Description of the task:
Each record here should be printed again exactly; please leave its pictures out.

(Collected data)
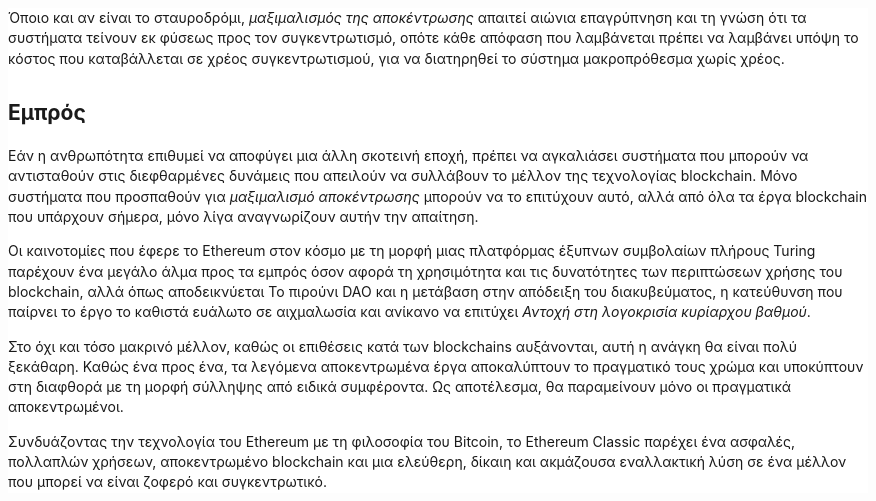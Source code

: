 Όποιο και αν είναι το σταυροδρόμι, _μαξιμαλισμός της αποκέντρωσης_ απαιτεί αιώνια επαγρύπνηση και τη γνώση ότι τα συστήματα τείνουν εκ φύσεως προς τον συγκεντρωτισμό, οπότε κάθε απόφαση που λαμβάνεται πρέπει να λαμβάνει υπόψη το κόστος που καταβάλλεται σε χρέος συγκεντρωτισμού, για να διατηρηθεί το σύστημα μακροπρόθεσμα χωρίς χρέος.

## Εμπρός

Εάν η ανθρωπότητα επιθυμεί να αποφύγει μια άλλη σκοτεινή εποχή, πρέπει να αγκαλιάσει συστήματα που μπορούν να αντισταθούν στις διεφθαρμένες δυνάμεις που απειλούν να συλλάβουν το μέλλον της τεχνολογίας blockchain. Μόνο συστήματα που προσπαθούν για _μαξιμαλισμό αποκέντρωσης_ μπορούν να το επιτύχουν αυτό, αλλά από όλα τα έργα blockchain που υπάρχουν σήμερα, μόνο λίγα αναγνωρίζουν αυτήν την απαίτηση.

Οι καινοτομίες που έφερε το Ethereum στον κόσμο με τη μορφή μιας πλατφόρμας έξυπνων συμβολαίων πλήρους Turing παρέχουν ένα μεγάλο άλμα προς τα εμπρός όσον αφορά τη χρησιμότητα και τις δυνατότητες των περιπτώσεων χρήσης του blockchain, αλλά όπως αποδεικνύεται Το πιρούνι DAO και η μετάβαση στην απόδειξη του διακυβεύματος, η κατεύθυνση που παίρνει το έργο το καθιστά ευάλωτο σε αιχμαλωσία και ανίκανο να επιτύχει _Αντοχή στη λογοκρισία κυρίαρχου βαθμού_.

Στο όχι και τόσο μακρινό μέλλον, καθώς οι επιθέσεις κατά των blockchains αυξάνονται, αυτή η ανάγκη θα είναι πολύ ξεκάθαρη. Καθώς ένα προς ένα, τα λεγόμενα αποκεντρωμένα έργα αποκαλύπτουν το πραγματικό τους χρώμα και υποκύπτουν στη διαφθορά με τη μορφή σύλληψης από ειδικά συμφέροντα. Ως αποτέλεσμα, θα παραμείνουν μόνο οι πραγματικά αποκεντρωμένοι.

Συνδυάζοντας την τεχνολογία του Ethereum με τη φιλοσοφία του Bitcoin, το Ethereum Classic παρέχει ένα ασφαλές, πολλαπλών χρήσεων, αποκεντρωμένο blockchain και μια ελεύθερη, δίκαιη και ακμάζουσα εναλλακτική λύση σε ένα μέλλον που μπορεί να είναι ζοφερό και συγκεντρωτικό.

Reply to the task:
Source code

: Όποιο και αν είναι το σταυροδρόμι, _μαξιμαλισμός της αποκέντρωσης_ απαιτεί αιώνια επαγρύπνηση και τη γνώση ότι τα συστήματα τείνουν εκ φύσεως προς τον συγκεντρωτισμό, οπότε κάθε απόφαση που λαμβάνεται πρέπει να λαμβάνει υπόψη το κόστος που καταβάλλεται σε χρέος συγκεντρωτισμού, για να διατηρηθεί το σύστημα μακροπρόθεσμα χωρίς χρέος.

## Εμπρός

Εάν η ανθρωπότητα επιθυμεί να αποφύγει μια άλλη σκοτεινή εποχή, πρέπει να αγκαλιάσει συστήματα που μπορούν να αντισταθούν στις διεφθαρμένες δυνάμεις που απειλούν να συλλάβουν το μέλλον της τεχνολογίας blockchain. Μόνο συστήματα που προσπαθούν για _μαξιμαλισμό αποκέντρωσης_ μπορούν να το επιτύχουν αυτό, αλλά από όλα τα έργα blockchain που υπάρχουν σήμερα, μόνο λίγα αναγνωρίζουν αυτήν την απαίτηση.

Οι καινοτομίες που έφερε το Ethereum στον κόσμο με τη μορφή μιας πλατφόρμας έξυπνων συμβολαίων πλήρους Turing παρέχουν ένα μεγάλο άλμα προς τα εμπρός όσον αφορά τη χρησιμότητα και τις δυνατότητες των περιπτώσεων χρήσης του blockchain, αλλά όπως αποδεικνύεται Το πιρούνι DAO και η μετάβαση στην απόδειξη του διακυβεύματος, η κατεύθυνση που παίρνει το έργο το καθιστά ευάλωτο σε αιχμαλωσία και ανίκανο να επιτύχει _Αντοχή στη λογοκρισία κυρίαρχου βαθμού_.

Στο όχι και τόσο μακρινό μέλλον, καθώς οι επιθέσεις κατά των blockchains αυξάνονται, αυτή η ανάγκη θα είναι πολύ ξεκάθαρη. Καθώς ένα προς ένα, τα λεγόμενα αποκεντρωμένα έργα αποκαλύπτουν το πραγματικό τους χρώμα και υποκύπτουν στη διαφθορά με τη μορφή σύλληψης από ειδικά συμφέροντα. Ως αποτέλεσμα, θα παραμείνουν μόνο οι πραγματικά αποκεντρωμένοι.

Συνδυάζοντας την τεχνολογία του Ethereum με τη φιλοσοφία του Bitcoin, το Ethereum Classic παρέχει ένα ασφαλές, πολλαπλών χρήσεων, αποκεντρωμένο blockchain και μια ελεύθερη, δίκαιη και ακμάζουσα εναλλακτική λύση σε ένα μέλλον που μπορεί να είναι ζοφερό και συγκεντρωτικό.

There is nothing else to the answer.